If he is worried that people will tread on each other's branches, then maybe it would be advantageous for him to have a separate GitHub fork of the project and collaborate via pull requests, like in the open-source world. That way, he will have full control over what is allowed in his version of a branch.
It's notoriously difficult to change the workflow of researchers, even when the change is widely acknowledged as being an improvement by others.
So, there are three ideas that may be helpful to consider:
You want to make the new workflow as easy as possible to adopt. Putting in extra unautomated steps, even if beneficial in the long run, will make it more difficult to convince people to adopt it. One way to reduce the cost-factor of extra steps is to add things that make people feel positive about them. Automated testing, for regression testing, doctesting, and where possible unit-testing, is a good example here: if you're not using Travis or something like it already, try to start, with the branch and same-repo PR testing as well. Also try to make the documented usage steps include the git steps where possible.
To a certain extent, you can raise the flag of Research Integrity. It's perfectly reasonable in a research environment to make make useful tooling that essentially requires you to be working with a version that knows where it came from (e.g. by git ref), and that really noisily fails if it doesn't. (How you do this will depend on working language obviously.) Carry through that metadata into all outputs. Point out when any outputs don't include metadata. This may mean pointing at your colleague's output and saying, "Well, how do I know what code this was made with? How could I reproduce this?"
On Github, you can set up a repo such that it won't accept pushes or un-reviewed PRs to specific branches (see Protected Branches under the Settings tab). You could set this up on your "production" branches and your main/master branch -- the ones you use to produce data for papers and the like, and the ones you intend to keep long-term. (Versions used for production should probably also be tagged.)

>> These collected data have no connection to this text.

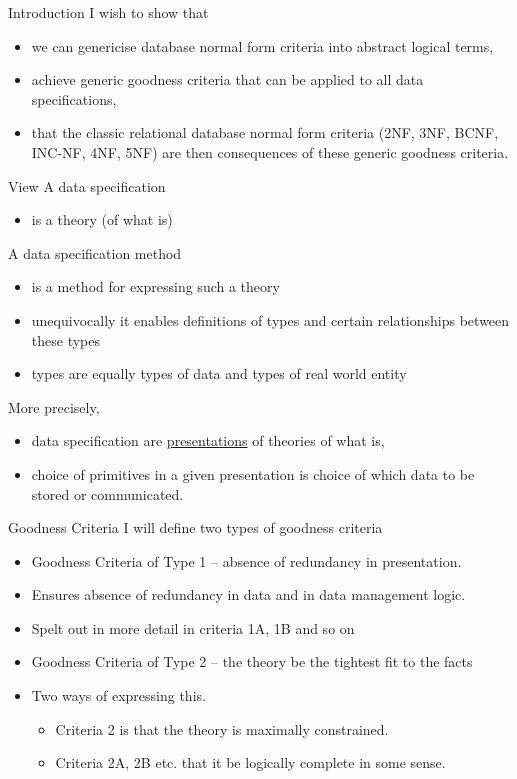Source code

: 
\begin{frame}{Introduction}
I wish to show that
\begin{itemize}
\item we can genericise database normal form criteria into abstract logical terms,
\item achieve generic goodness criteria that can be applied to all data specifications,
 \item that the classic relational database normal form criteria (2NF, 3NF, BCNF, INC-NF, 4NF, 5NF)  are then consequences of these generic goodness criteria.
\end{itemize}
\end{frame}

\begin{frame}{View}
A data specification  
\begin{itemize}
\item is a  theory (of what is)
\end{itemize}
\medskip
A data specification method 
\begin{itemize}
\item is a method for expressing such a  theory
\item unequivocally it enables definitions of types and certain relationships between these types
\item types are equally types of data and types of real world entity
\end{itemize}
More precisely, 
\begin{itemize}
\item data specification are \underline{presentations} of theories of what is,
\item choice of primitives in a given presentation is choice of which data to be stored or communicated.
\end{itemize}
\end{frame}



\begin{frame}{Goodness Criteria}
I will define two types of goodness criteria
\begin{itemize}
    \item Goodness Criteria of Type 1 -- absence of redundancy in presentation.
    \item Ensures absence of redundancy in data and in data management logic.
    \item Spelt out in more detail in criteria 1A, 1B and so on
    \item  Goodness Criteria of Type 2 -- the theory be the tightest fit to the facts 
    \item Two ways of expressing this. 
    \begin{itemize}
        \item Criteria 2 is that the theory is maximally constrained.
        \item Criteria 2A, 2B etc.  that it be logically complete in some sense.
    \end{itemize}
\end{itemize}
\end{frame}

Keeping code manageable and useful long-term in academia is a real problem. It's easy for researchers to work alone, untidily on code and for it to become a spaghettified mess that is more and more painful to modify by successive grad students. Code review and various automated tools around it can help, and can often fit into frequently-adopted research group meeting practices. Do read up on good code review practices before trying this for the first time, though: it's really easy for code review to become a really antagonistic and hostile affair, and some people will take it this way no matter what you do.
One minor language thing: git is not Github. Using git doesn't automatically mean using Github, and, to a lesser extent, vice-versa.
Also, if you're adding in doctesting, bear in mind it's not a great idea to make it your main form of testing: it's really easy to make it really unwieldy and it'll get in the way. Also, edge cases, such as you'd want to test, often don't make great examples, and doctesting is best for showing examples.